The wine list is vast — we learned there are 21,000 bottles on the premises with seven full-time sommeliers.  There is a wine room currently under construction for future dining opportunities.  Our young friend Watson looked barely old enough to be serving alcohol, let alone be an accomplished somm.  A Patrick Corbineau Cab Franc was selected  (we enjoyed a different varietal of his the previous night at Daniel).  Watson employed a spectacular decanting method (at our request) usually reserved for much older bottles and port in particular where there is concern the cork might be bad.  The neck of the bottle is removed, sealed with wax (no jagged edges!) and then given to guests in an acrylic case. Here’s a video of this unique and amazing process:  https://www.youtube.com/watch?v=EpOz1PCTpa4

We had a few course choices (fish, meat, primary dessert), but otherwise dishes were presented one after another in remarkable vessels obviously designed just so.  They were rich thus justifiably on the small side which was just fine as the course count was high by the end.  Photos and descriptions (clockwise from upper left) are neither in the order eaten nor complete as one can only cover so much …

Lobster; Fennel Salad; Black Truffle Souffle with Leek and Potato; Scallop
Veal with Bitter Greens and Pear; Striped Bass with Shitake Mushrooms; Roasted Pumpkin; Glazed Duck with Napa Cabbage/Pear

Of the numerous aspects that made this experience stand out, I’ll cite two.  Midway through the dinner, a lovely woman from “Guest Relations” approached our table and asked if we were ready to tour the kitchen.  We were escorted through an entrance leading to a vast space (guessing about 2,000 sf) of gleaming surfaces, smiling staff bustling about as we tried not to interfere.   A fun and brief quiz was given as to the main ingredient of three apple drinks made before us (allspice, coriander and one other).  We then chatted with Chef de Cuisine Brian Lockwood who seemed unphased engaging us while overseeing his massive staff.  After the visit we were escorted out a different door and back to our table.  It was extraordinary.

At the apple tasting station and Chef Lockwood keeping a watch over his shoulder.

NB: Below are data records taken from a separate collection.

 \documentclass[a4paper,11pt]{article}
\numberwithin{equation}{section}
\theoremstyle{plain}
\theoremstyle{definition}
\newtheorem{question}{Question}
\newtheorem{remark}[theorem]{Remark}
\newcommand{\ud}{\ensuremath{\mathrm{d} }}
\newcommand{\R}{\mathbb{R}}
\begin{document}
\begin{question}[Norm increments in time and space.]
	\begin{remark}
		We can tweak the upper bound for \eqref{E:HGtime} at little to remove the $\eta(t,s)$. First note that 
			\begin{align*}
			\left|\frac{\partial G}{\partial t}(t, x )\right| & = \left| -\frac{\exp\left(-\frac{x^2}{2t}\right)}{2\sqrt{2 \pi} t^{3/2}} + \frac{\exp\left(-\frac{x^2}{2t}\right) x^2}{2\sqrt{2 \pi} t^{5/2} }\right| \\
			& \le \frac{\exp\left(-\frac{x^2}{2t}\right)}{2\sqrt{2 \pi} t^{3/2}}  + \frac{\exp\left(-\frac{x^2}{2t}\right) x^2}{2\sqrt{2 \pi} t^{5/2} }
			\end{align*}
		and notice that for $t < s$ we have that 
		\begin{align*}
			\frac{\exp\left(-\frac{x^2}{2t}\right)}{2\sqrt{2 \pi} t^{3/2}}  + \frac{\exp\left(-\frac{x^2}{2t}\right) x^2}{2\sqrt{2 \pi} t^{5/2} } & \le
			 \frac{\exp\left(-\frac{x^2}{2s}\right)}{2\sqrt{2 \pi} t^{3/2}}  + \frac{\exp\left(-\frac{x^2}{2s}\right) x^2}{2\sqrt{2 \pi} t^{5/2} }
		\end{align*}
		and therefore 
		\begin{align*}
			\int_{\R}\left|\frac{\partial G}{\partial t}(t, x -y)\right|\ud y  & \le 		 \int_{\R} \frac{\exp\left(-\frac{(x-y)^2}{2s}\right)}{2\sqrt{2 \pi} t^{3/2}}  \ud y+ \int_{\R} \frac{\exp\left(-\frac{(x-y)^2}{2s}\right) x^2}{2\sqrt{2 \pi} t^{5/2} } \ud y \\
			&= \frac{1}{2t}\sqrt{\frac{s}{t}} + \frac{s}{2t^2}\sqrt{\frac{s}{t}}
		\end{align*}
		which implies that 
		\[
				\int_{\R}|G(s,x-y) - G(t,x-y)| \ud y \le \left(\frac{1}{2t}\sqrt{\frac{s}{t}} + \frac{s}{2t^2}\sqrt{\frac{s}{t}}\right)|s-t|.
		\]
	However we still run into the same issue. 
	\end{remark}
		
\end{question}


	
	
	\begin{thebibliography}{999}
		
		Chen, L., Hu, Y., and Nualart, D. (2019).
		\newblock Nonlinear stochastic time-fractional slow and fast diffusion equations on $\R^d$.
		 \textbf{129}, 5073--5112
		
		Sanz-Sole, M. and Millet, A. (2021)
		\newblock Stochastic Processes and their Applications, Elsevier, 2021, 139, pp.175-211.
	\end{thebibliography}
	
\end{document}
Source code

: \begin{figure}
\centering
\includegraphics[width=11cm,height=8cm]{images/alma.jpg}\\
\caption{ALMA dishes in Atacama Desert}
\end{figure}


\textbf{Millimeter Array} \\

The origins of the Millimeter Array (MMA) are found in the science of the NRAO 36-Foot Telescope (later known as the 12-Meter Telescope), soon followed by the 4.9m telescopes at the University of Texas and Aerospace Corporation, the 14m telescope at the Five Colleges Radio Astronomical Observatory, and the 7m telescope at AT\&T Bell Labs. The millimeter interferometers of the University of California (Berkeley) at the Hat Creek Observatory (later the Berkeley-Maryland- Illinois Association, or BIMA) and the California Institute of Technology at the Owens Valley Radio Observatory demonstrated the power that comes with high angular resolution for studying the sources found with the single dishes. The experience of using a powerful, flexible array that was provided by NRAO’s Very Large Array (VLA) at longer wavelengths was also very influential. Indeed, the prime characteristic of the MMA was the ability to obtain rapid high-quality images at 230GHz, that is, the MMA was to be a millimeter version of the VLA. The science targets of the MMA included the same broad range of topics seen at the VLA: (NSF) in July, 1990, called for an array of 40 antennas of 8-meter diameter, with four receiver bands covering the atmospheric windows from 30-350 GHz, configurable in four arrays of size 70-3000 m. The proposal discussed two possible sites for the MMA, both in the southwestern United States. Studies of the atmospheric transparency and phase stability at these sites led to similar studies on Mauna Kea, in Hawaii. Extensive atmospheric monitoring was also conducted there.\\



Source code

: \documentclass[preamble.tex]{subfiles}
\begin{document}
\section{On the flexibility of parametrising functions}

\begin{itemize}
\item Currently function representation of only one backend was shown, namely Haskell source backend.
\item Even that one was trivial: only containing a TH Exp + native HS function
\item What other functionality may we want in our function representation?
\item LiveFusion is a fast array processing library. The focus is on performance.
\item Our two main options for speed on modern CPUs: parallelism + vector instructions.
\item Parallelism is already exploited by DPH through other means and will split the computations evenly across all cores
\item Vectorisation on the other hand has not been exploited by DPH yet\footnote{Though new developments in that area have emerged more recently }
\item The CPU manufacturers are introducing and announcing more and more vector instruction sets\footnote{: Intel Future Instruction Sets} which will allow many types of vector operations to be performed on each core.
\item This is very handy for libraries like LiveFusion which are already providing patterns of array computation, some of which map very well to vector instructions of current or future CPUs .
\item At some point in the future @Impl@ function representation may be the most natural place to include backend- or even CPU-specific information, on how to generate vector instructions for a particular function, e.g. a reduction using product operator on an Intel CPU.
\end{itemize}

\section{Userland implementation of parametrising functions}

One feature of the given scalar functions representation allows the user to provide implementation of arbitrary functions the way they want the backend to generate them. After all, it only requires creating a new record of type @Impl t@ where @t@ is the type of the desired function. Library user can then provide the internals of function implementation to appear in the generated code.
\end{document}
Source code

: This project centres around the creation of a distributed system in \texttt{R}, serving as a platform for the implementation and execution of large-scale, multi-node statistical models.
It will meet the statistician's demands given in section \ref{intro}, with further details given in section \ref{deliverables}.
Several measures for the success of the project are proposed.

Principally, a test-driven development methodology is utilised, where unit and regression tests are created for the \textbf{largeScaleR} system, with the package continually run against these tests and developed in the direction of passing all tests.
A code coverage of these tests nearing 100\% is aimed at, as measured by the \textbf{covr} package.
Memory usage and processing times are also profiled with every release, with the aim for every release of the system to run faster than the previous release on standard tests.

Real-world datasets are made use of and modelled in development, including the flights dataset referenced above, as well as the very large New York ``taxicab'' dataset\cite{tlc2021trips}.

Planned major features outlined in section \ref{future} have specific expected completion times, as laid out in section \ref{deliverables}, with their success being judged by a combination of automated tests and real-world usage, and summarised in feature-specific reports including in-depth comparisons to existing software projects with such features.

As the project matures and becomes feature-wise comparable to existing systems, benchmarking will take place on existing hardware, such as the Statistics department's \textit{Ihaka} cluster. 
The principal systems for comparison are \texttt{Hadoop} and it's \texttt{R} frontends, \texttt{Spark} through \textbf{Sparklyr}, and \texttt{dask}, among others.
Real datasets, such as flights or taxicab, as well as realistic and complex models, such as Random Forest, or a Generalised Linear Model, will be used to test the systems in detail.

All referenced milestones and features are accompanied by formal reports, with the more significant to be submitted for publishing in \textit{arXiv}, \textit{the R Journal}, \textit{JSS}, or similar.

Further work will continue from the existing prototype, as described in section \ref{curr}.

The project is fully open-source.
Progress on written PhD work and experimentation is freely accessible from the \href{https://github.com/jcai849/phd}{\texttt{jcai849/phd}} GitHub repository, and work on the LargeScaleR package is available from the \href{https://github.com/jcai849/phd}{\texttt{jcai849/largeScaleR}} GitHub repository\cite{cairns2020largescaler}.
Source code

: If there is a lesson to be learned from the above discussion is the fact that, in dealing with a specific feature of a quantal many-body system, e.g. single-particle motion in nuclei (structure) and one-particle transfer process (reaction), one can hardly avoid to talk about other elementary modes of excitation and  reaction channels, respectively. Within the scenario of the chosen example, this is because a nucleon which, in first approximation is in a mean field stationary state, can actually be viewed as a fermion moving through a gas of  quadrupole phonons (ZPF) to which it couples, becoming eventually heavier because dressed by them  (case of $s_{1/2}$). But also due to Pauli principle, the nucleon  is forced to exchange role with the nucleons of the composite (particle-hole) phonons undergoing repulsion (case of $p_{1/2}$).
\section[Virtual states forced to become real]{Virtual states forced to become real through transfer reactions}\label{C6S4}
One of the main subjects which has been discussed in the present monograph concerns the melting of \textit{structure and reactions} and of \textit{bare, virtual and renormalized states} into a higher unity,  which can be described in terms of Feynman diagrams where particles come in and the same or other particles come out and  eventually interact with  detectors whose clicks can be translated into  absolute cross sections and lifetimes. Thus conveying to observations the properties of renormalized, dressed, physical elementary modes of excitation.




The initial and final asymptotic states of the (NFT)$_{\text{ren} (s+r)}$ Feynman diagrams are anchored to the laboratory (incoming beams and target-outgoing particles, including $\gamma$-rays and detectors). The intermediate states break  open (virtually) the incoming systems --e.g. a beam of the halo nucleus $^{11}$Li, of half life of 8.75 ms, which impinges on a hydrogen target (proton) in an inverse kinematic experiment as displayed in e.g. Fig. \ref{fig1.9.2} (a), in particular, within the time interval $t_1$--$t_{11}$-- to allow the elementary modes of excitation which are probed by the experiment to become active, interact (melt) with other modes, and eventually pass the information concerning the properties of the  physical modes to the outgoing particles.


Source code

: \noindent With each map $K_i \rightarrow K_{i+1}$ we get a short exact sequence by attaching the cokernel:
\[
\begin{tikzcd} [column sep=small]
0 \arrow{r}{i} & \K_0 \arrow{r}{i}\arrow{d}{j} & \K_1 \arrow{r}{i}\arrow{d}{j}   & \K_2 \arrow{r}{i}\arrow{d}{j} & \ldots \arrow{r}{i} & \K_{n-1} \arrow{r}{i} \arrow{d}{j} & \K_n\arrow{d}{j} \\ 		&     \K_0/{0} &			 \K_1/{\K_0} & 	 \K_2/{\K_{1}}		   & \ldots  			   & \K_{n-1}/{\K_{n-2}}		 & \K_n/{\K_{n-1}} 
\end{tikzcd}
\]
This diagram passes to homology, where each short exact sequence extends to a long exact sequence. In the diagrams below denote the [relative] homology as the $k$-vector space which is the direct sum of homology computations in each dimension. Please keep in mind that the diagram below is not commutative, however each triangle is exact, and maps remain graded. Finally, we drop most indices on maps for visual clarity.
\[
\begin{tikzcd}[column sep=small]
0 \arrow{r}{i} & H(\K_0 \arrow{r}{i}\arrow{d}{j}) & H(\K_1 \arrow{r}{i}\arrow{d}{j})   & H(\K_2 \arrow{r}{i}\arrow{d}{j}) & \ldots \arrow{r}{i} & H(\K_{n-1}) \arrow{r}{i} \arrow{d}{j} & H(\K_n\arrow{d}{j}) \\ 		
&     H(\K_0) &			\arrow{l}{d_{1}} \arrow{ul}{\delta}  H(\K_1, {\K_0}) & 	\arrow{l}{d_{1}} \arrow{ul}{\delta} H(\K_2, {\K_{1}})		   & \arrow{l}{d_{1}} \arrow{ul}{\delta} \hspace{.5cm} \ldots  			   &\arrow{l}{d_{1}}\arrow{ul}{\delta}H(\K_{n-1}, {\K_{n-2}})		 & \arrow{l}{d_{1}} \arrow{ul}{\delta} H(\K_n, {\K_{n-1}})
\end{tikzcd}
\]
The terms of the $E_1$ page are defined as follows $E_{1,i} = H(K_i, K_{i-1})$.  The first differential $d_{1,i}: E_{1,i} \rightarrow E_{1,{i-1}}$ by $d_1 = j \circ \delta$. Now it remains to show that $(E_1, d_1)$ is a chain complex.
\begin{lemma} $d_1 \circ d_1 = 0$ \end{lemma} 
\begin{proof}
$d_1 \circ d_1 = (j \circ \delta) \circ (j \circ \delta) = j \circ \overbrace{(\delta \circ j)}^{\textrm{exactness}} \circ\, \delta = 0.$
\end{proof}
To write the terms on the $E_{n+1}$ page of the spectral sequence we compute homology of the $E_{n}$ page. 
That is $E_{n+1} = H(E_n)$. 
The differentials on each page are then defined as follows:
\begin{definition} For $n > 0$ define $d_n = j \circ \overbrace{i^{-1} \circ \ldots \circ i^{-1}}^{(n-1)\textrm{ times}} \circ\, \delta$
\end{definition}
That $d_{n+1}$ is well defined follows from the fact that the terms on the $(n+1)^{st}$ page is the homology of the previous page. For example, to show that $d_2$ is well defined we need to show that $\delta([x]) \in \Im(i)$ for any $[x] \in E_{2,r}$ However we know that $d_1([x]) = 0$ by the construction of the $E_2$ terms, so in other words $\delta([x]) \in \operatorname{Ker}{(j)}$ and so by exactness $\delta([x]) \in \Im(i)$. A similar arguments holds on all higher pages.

The pastry station can also be seen.

The second standout was this:  We left after 3.5 hours in order to have a nightcap with a dear friend in town, taking with us some parting gifts but not the menu.  I was contacted by EMP that night to inquire where we were staying (and for how long) so they could messenger the menu to our hotel before we departed.  A package was delivered the next morning and, as if that weren’t enough, along with the menus was the aforementioned small case containing the wine bottle top.  Inside the case, EMP returned the gratuity we left when we paid for our wine.  In other words, when they say your gratuity is included in your prepayment, they mean it.  Nothing additional is accepted.  Holy crap.  I even confirmed this with my buddy Laura to make sure this is standard procedure and not special treatment for us before writing this.

How to summarize?  One doesn’t start out dining like this.  If one is considering this experience, I suggest starting out a bit more modestly in the world of fine dining and working up to it.  It’s not for everyone for sure. For all of you who “eat to live,” this experience would surely be a waste.  But for others who can and want to appreciate the extraordinary detail that goes into an exceptional and memorable restaurant experience, I say go.  It’s that simple.  I will certainly forever remember my 65th birthday dinner.

Pumpkin Cake; Apple Brandy and insane Chocolate Pretzel, Apple Donut (my fave!); Chocolate with Chai and Gingerbread
The menu – custom printed with each course, fanfolded into a small tin – and some take-home granola.